#
Reasoning
In language models, reasoning (also known as model thinking) refers to a chain-of-thought (CoT) technique that mirrors human problem-solving through step-by-step analysis. SillyTavern provides several features that make the use of reasoning models more efficient and consistent across supported backends.
#
Common issues
- When using reasoning models, the model's internal reasoning process consumes part of your response token allowance, even if this reasoning isn't shown in the final output (e.g. o3-mini or Gemini Thinking). If you notice your responses are coming back incomplete or empty, you should try adjusting the Max Response Length setting found in the AI Response Configuration panel. For reasoning models, it's typical to use significantly higher token limits - anywhere from 1024 to 4096 tokens - compared to standard conversational models.
#
Configuration
Most reasoning-related settings can be configured in the "Reasoning" section of Advanced Formatting panel.
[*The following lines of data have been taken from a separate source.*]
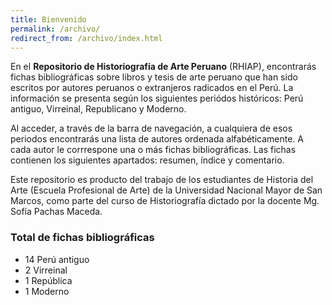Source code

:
 ```yaml
---
title: Bienvenido
permalink: /archivo/
redirect_from: /archivo/index.html
---
```


En el **Repositorio de Historiografía de Arte Peruano** (RHIAP), encontrarás fichas bibliográficas sobre libros y tesis de arte peruano que han sido escritos por autores peruanos o extranjeros radicados en el Perú. La información se presenta según los siguientes periódos históricos: Perú antiguo, Virreinal, Republicano y Moderno.

Al acceder, a través de la barra de navegación, a cualquiera de esos periodos encontrarás una lista de autores ordenada alfabéticamente. A cada autor le corrrespone una o más fichas bibliográficas. Las fichas contienen los siguientes apartados: resumen, índice y comentario.

Este repositorio es producto del trabajo de los estudiantes de Historia del Arte (Escuela Profesional de Arte) de la Universidad Nacional Mayor de San Marcos, como parte del curso de Historiografía dictado por la docente Mg. Sofía Pachas Maceda.

### Total de fichas bibliográficas

<ul class="list-group">
  <li class="list-group-item">
     <span class="badge">14</span> Perú antiguo
  </li>
  <li class="list-group-item">
     <span class="badge">2</span> Virreinal
  </li>
  <li class="list-group-item">
     <span class="badge">1</span> República
  </li>
  <li class="list-group-item">
     <span class="badge">1</span> Moderno
  </li>
</ul>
Reasoning blocks appear in the chat as collapsible message sections. They can be added manually, automatically by the backend, or through response parsing (see below).
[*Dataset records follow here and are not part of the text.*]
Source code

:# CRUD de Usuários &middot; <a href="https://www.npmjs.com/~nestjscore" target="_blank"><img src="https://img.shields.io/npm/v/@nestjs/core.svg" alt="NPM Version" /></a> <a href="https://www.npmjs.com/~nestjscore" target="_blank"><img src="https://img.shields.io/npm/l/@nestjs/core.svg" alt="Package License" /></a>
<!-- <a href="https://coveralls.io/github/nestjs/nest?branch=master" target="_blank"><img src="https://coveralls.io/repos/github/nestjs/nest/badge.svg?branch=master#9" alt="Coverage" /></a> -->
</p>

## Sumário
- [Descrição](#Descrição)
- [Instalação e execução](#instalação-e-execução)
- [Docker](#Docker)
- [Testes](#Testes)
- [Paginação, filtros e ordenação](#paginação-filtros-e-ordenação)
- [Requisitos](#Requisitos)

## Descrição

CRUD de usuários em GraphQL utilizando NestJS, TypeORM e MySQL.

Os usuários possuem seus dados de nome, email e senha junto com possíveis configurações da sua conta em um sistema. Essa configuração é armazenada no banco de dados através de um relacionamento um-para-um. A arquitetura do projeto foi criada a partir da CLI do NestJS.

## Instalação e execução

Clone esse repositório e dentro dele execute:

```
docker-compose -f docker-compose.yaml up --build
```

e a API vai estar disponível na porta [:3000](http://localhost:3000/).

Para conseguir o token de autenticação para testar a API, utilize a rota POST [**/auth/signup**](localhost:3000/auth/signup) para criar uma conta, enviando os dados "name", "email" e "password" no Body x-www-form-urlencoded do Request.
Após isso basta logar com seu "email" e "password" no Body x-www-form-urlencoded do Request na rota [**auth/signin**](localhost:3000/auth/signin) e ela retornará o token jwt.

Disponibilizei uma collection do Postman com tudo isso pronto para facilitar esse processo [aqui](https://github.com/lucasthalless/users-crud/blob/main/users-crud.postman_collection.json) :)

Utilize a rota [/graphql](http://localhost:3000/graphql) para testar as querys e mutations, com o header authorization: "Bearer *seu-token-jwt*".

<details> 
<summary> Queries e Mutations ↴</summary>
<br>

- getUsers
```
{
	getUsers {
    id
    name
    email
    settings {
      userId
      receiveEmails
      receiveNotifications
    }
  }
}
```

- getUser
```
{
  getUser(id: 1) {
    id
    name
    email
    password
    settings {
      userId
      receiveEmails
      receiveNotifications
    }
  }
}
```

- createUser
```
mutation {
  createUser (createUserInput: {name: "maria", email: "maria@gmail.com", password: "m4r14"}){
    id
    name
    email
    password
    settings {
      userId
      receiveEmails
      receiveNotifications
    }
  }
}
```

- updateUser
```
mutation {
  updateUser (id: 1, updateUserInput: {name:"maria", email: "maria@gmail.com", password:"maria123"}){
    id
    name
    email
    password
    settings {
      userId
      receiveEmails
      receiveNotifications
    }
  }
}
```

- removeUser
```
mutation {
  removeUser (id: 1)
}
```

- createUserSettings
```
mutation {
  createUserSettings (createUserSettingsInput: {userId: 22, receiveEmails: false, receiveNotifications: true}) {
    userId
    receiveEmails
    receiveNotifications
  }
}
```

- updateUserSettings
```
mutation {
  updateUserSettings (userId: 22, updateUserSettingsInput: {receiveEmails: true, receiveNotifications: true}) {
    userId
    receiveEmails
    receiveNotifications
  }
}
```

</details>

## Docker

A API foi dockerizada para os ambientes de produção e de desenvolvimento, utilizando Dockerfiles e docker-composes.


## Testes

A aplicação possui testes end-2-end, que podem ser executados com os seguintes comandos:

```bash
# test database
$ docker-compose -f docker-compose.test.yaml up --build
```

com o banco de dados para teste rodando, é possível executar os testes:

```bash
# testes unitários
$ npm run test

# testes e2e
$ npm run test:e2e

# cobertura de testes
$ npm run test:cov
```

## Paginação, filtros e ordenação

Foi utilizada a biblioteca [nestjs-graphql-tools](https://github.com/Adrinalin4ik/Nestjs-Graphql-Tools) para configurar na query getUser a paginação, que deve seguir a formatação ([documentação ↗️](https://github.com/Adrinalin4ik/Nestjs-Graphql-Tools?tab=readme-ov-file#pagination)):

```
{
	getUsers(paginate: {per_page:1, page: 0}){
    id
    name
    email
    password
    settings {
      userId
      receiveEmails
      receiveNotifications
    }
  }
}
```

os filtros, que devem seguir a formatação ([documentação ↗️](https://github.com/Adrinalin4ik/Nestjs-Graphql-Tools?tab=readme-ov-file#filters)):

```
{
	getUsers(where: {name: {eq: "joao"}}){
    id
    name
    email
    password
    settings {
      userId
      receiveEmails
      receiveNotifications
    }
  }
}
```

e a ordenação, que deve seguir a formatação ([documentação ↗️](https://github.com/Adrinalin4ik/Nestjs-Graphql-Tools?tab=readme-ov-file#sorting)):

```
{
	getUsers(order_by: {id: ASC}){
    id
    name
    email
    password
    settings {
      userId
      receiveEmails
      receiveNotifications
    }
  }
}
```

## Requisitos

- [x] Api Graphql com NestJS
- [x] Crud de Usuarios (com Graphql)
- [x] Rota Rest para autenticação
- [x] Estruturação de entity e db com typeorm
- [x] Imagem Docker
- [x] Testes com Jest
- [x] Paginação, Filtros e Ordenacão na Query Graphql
By default, reasoning blocks are collapsed to save space. Click a block to expand and view its contents. You can set blocks to expand automatically by enabling Auto-Expand in the reasoning settings.
When a reasoning block is expanded, you can copy or edit its contents using the Copy and Edit buttons.
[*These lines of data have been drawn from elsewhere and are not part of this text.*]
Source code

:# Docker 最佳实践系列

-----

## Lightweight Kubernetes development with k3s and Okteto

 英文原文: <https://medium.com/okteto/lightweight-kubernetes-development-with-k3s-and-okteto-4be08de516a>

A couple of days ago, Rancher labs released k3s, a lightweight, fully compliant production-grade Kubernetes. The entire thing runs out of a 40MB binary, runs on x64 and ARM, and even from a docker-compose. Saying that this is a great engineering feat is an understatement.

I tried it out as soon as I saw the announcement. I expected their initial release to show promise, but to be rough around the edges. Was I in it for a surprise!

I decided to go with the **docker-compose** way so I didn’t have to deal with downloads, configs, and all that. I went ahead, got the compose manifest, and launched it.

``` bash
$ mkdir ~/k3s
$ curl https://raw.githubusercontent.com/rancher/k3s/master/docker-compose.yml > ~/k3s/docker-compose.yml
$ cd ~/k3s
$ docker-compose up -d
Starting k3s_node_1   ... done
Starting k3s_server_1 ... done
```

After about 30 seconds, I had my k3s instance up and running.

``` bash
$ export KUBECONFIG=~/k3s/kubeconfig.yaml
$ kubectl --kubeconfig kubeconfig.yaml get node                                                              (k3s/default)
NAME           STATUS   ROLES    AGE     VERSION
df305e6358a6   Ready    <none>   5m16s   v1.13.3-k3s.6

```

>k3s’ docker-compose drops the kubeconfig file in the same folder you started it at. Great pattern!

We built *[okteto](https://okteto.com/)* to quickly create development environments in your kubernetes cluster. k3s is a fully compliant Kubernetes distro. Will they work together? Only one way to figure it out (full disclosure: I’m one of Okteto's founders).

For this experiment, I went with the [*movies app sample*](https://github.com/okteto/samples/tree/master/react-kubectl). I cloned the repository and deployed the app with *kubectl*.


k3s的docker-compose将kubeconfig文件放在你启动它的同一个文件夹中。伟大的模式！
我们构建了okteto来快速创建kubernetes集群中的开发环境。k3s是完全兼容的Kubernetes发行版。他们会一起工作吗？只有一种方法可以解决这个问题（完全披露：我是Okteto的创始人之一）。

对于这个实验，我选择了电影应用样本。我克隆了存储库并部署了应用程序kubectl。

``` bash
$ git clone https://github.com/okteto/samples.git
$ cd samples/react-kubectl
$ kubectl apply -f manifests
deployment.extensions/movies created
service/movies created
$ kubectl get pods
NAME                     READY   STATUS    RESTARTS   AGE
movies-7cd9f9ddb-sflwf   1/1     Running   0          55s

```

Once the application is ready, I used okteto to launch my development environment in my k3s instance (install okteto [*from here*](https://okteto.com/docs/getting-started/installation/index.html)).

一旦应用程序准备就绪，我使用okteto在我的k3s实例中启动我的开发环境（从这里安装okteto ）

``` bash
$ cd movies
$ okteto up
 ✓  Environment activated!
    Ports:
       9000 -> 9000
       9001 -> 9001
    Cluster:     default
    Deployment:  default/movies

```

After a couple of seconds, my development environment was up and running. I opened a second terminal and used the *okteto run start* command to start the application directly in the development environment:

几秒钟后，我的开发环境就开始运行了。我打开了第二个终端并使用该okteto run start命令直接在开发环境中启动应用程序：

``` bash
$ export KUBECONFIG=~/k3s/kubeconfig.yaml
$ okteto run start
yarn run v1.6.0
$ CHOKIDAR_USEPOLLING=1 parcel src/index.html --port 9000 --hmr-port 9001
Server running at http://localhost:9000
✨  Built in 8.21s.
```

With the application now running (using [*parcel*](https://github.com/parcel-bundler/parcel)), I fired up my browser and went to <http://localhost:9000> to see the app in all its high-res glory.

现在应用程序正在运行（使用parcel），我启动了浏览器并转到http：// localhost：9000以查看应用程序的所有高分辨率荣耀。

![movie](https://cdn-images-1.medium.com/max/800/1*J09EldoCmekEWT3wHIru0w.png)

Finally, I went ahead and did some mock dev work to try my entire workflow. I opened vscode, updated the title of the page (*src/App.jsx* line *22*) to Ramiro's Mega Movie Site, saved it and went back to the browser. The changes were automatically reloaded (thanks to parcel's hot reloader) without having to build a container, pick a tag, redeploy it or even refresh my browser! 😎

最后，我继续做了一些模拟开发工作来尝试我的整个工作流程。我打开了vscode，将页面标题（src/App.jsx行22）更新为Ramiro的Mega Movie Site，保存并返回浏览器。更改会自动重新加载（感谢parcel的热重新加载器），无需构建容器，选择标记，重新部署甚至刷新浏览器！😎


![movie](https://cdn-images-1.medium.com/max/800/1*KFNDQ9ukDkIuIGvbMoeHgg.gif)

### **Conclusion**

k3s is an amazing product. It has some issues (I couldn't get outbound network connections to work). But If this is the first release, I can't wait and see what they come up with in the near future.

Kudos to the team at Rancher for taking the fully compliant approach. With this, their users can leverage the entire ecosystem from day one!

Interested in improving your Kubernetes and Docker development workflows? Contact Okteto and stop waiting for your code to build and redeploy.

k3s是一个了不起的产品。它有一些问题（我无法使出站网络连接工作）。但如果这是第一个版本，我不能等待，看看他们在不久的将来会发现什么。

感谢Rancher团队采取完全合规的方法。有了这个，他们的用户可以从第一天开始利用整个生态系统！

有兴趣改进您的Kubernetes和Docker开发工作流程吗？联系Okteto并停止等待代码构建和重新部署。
Some models models support reasoning, but will not send their thoughts back. It is possible to still show the reasoning block with reasoning time for those by toggling the Show Hidden setting.
#
Adding Reasoning
#
Manually
Add a reasoning block to any message through the Message Edit menu. Click while editing to add a reasoning section. Third-party extensions can also add reasoning by writing to the extra.reasoning
field of the message object before adding it to the chat.
#
With a Command
Use the /reasoning-set
STscript command to add reasoning to a message. The command takes at
(message ID, defaults to the last message) and reasoning text as arguments.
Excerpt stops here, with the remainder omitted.